#### [INPUT]
+-------+
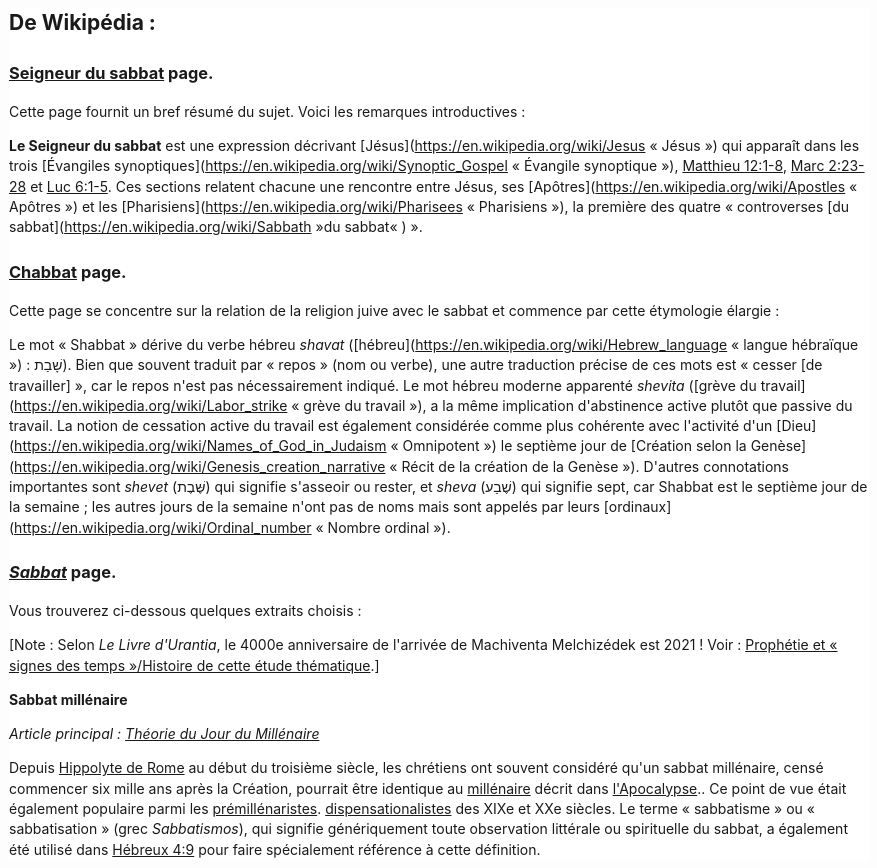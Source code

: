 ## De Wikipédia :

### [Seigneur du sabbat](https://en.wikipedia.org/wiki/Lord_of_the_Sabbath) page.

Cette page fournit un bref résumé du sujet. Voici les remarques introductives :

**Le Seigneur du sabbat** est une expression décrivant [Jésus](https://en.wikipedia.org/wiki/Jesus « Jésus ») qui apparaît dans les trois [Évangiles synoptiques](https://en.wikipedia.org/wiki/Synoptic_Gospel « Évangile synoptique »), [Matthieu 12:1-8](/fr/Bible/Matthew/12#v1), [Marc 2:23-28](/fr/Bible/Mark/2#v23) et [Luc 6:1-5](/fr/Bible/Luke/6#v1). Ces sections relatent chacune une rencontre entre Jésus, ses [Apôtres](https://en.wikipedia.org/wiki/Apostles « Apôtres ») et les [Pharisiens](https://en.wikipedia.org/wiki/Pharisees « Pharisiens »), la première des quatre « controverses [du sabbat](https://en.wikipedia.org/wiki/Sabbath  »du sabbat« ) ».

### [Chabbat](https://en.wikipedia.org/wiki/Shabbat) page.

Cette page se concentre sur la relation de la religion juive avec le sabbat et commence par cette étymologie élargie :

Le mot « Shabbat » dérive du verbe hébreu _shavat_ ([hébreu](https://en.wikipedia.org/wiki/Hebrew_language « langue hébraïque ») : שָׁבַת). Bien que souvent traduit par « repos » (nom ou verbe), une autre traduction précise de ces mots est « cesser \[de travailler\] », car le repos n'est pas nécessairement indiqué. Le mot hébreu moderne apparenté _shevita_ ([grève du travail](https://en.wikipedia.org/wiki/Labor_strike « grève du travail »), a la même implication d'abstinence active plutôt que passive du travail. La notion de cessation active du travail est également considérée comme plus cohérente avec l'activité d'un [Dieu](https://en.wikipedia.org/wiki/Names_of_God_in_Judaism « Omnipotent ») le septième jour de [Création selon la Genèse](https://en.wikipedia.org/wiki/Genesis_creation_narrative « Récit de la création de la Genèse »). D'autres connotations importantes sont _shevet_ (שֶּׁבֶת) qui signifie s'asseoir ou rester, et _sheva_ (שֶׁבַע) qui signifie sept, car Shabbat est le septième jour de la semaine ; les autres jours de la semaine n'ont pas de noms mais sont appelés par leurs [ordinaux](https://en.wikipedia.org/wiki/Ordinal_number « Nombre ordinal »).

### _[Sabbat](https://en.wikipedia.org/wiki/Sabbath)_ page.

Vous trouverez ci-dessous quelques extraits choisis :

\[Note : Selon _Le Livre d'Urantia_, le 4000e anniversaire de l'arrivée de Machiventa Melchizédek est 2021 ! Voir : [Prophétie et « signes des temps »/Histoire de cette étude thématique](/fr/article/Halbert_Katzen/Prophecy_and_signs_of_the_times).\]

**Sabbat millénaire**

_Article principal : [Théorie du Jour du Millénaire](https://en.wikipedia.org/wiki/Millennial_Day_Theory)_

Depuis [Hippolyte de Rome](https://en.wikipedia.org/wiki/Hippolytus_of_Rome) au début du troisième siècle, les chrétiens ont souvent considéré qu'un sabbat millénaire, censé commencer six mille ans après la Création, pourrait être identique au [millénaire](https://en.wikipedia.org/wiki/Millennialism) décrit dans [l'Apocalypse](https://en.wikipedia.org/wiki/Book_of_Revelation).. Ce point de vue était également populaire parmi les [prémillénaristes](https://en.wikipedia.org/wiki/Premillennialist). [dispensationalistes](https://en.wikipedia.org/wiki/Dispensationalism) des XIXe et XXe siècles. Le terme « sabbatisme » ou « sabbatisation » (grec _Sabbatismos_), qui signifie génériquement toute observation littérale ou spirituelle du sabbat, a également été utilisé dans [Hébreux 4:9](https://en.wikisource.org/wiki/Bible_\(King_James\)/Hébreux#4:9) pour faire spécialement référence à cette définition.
+-------+
#### [WORK INSTRUCTION]
Show the lines above that have the word "avec".

#### [ANSWER AREA]
Cette page se concentre sur la relation de la religion juive avec le sabbat et commence par cette étymologie élargie :
Le mot « Shabbat » dérive du verbe hébreu _shavat_ ([hébreu](https://en.wikipedia.org/wiki/Hebrew_language « langue hébraïque ») : שָׁבַת). Bien que souvent traduit par « repos » (nom ou verbe), une autre traduction précise de ces mots est « cesser \[de travailler\] », car le repos n'est pas nécessairement indiqué. Le mot hébreu moderne apparenté _shevita_ ([grève du travail](https://en.wikipedia.org/wiki/Labor_strike « grève du travail »), a la même implication d'abstinence active plutôt que passive du travail. La notion de cessation active du travail est également considérée comme plus cohérente avec l'activité d'un [Dieu](https://en.wikipedia.org/wiki/Names_of_God_in_Judaism « Omnipotent ») le septième jour de [Création selon la Genèse](https://en.wikipedia.org/wiki/Genesis_creation_narrative « Récit de la création de la Genèse »). D'autres connotations importantes sont _shevet_ (שֶּׁבֶת) qui signifie s'asseoir ou rester, et _sheva_ (שֶׁבַע) qui signifie sept, car Shabbat est le septième jour de la semaine ; les autres jours de la semaine n'ont pas de noms mais sont appelés par leurs [ordinaux](https://en.wikipedia.org/wiki/Ordinal_number « Nombre ordinal »).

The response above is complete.